IEEE Access (Jan 2021)
Multiple Kernel Learning With Minority Oversampling for Classifying Imbalanced Data
Abstract
Class imbalance problems, developed due to the sampling bias or measurement error, occur frequently in real-world pattern classification tasks. The traditional classifiers focus on the overall classification accuracy and ignore the minority class, which may degrade the classification performance. However, existing oversampling algorithms generally make specific assumptions to balance the class size and do not sufficiently consider irregularities present in imbalanced data. As a result, these methods can perform well only on certain benchmarks.
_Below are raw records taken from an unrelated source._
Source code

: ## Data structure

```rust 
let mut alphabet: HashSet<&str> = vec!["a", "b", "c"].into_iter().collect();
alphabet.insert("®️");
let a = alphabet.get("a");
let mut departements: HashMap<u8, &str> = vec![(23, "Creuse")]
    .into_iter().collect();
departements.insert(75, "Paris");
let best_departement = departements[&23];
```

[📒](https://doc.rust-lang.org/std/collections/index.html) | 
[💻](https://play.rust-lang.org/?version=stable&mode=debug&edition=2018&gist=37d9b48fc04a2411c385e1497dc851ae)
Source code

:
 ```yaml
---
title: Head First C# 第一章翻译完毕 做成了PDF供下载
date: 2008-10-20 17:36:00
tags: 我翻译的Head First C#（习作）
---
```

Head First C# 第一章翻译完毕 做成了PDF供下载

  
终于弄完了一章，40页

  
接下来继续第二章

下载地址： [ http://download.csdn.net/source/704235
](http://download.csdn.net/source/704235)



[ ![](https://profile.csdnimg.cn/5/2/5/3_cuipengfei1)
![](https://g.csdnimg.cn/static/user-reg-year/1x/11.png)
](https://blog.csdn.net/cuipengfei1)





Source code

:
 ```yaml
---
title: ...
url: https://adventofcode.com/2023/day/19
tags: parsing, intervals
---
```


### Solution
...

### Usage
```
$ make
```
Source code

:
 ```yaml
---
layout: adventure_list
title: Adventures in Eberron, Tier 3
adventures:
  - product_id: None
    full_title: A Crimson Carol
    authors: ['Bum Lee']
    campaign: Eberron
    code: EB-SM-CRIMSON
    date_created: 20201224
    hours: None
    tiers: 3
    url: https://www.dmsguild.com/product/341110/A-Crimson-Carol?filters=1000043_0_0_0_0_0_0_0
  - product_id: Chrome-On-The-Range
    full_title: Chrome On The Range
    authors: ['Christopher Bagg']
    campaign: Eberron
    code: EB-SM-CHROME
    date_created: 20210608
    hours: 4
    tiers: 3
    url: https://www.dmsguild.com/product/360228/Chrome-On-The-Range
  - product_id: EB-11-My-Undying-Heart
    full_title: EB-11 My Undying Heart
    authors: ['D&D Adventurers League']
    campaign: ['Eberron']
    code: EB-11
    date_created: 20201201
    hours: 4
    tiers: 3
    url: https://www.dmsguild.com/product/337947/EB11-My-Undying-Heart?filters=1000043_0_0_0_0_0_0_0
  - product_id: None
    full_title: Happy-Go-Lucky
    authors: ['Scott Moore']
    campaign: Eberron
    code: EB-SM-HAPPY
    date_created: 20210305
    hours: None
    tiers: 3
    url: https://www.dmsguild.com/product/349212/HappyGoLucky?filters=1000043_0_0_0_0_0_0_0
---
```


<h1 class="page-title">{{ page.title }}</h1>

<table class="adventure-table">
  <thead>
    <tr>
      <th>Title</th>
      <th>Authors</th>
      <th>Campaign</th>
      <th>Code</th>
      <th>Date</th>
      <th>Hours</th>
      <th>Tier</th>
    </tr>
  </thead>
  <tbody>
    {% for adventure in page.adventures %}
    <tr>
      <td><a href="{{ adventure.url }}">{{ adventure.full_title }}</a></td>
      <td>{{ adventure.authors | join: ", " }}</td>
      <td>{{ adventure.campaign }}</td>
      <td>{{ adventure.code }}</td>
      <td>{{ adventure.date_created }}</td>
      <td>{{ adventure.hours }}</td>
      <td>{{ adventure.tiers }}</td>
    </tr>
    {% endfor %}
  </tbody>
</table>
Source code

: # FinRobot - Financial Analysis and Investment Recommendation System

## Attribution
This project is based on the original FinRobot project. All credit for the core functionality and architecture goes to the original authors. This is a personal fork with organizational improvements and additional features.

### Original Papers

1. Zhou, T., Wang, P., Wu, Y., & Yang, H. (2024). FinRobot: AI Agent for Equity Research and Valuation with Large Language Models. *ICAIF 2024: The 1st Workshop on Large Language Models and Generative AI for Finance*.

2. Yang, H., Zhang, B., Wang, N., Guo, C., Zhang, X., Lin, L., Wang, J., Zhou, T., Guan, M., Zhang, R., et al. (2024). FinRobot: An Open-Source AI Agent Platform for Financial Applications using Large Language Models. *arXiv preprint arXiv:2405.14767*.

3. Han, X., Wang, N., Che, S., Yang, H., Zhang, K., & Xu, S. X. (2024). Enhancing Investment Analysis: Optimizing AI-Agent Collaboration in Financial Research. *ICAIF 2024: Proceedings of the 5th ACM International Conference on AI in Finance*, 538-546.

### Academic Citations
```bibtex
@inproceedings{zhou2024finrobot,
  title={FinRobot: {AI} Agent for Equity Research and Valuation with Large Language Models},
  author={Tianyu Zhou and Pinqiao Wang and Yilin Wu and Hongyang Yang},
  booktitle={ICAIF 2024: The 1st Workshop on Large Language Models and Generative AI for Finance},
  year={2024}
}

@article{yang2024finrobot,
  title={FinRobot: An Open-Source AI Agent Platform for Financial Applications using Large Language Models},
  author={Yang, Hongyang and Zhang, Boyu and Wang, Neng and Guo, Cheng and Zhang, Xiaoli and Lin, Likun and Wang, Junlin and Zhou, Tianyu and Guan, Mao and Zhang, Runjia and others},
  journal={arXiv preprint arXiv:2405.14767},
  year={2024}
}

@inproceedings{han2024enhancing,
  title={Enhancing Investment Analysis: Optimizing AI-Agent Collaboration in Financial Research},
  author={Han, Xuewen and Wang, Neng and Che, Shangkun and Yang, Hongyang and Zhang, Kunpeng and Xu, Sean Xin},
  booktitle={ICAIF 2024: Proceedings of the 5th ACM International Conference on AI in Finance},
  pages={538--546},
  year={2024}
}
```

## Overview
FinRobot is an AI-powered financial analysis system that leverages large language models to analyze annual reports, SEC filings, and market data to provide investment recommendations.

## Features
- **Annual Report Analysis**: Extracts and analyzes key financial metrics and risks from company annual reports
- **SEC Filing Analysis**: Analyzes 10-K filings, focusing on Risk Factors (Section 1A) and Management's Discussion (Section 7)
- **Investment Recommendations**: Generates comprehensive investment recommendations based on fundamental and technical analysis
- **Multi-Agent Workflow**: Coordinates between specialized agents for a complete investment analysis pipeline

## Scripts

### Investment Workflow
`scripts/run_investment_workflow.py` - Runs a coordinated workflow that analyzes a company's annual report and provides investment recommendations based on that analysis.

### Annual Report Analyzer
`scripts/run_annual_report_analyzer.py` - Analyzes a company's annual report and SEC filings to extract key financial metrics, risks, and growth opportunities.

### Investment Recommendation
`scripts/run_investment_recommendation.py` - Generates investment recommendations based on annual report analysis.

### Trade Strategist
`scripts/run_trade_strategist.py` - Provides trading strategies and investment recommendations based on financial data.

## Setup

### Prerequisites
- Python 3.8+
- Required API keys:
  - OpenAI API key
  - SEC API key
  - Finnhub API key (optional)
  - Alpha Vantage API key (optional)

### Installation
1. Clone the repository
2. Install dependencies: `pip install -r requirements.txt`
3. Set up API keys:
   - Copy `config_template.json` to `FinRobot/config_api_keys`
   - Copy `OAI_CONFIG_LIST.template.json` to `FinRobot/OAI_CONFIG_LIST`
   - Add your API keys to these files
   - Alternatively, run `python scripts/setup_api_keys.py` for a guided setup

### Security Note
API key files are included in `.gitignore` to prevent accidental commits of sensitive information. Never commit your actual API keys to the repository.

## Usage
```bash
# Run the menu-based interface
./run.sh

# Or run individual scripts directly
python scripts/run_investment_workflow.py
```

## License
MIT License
In this paper, by incorporating minority oversampling and cost-sensitive learning, we propose multiple kernel learning with minority oversampling (MKLMO), for efficiently handling the class imbalance problem with small disjuncts, overlapping, and nonlinear shape. Unlike existing methods where oversampling of the minority class is performed first and then a standard classifier is deployed on the rebalanced data, the proposed MKLMO generates synthetic instances and trains classifier synchronously in the same feature space. Specially, we define a distance metric in the optimal feature space by multiple kernel learning and use kernel trick to expand the original Gram matrix. Moreover, we assign different weights to instances, based on the imbalance ratio, for reducing the bias of the classifier towards the majority class. In order to evaluate the proposed MKLMO method, several experiments are performed with nine artificial and twenty-one real-world datasets. The experimental results show that our algorithm outperforms other baseline algorithms significantly in terms of the assessment metric geometric mean (G-mean), especially in the presence of data irregularities.